▶ **Stored entries**:
----------------------------------------

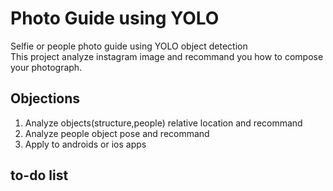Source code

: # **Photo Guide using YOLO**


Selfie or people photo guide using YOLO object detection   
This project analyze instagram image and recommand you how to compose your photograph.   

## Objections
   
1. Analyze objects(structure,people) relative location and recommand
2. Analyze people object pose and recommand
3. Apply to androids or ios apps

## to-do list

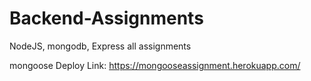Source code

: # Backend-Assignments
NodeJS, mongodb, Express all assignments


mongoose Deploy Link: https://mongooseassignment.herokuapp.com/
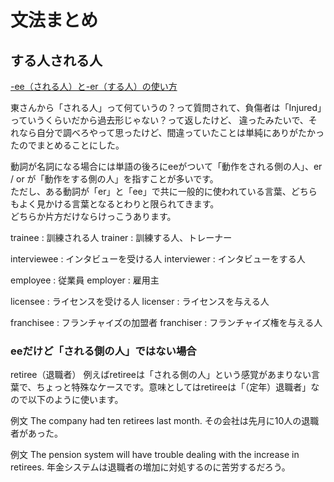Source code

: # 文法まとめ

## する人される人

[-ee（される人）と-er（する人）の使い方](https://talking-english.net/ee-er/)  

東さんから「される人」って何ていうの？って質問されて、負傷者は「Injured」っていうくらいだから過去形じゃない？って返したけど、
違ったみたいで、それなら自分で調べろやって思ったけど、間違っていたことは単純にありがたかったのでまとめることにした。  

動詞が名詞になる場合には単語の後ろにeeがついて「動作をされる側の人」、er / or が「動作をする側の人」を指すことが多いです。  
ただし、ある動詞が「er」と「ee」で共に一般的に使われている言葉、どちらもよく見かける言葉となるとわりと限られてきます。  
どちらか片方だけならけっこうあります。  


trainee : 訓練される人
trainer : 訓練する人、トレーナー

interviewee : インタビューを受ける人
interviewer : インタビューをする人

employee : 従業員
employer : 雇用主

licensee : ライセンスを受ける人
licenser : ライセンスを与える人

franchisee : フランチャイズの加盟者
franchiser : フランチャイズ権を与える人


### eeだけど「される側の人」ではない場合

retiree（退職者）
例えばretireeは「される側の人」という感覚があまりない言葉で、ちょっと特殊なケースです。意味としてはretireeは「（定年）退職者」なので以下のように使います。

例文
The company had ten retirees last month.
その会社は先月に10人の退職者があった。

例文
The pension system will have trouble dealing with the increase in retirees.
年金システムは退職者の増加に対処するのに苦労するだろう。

----------------------------------------

▶ **ABOUT THIS TASK**:
Your task is to return every entry exactly as it was written, with the pictures removed.

▶ **RESPONSE BOX**:
Source code

: # **Photo Guide using YOLO**


Selfie or people photo guide using YOLO object detection   
This project analyze instagram image and recommand you how to compose your photograph.   

## Objections
   
1. Analyze objects(structure,people) relative location and recommand
2. Analyze people object pose and recommand
3. Apply to androids or ios apps

## to-do list

Source code

: # Backend-Assignments
NodeJS, mongodb, Express all assignments


mongoose Deploy Link: https://mongooseassignment.herokuapp.com/
Source code

: # 文法まとめ

## する人される人

[-ee（される人）と-er（する人）の使い方](https://talking-english.net/ee-er/)  

東さんから「される人」って何ていうの？って質問されて、負傷者は「Injured」っていうくらいだから過去形じゃない？って返したけど、
違ったみたいで、それなら自分で調べろやって思ったけど、間違っていたことは単純にありがたかったのでまとめることにした。  

動詞が名詞になる場合には単語の後ろにeeがついて「動作をされる側の人」、er / or が「動作をする側の人」を指すことが多いです。  
ただし、ある動詞が「er」と「ee」で共に一般的に使われている言葉、どちらもよく見かける言葉となるとわりと限られてきます。  
どちらか片方だけならけっこうあります。  


trainee : 訓練される人
trainer : 訓練する人、トレーナー

interviewee : インタビューを受ける人
interviewer : インタビューをする人

employee : 従業員
employer : 雇用主

licensee : ライセンスを受ける人
licenser : ライセンスを与える人

franchisee : フランチャイズの加盟者
franchiser : フランチャイズ権を与える人


### eeだけど「される側の人」ではない場合

retiree（退職者）
例えばretireeは「される側の人」という感覚があまりない言葉で、ちょっと特殊なケースです。意味としてはretireeは「（定年）退職者」なので以下のように使います。

例文
The company had ten retirees last month.
その会社は先月に10人の退職者があった。

例文
The pension system will have trouble dealing with the increase in retirees.
年金システムは退職者の増加に対処するのに苦労するだろう。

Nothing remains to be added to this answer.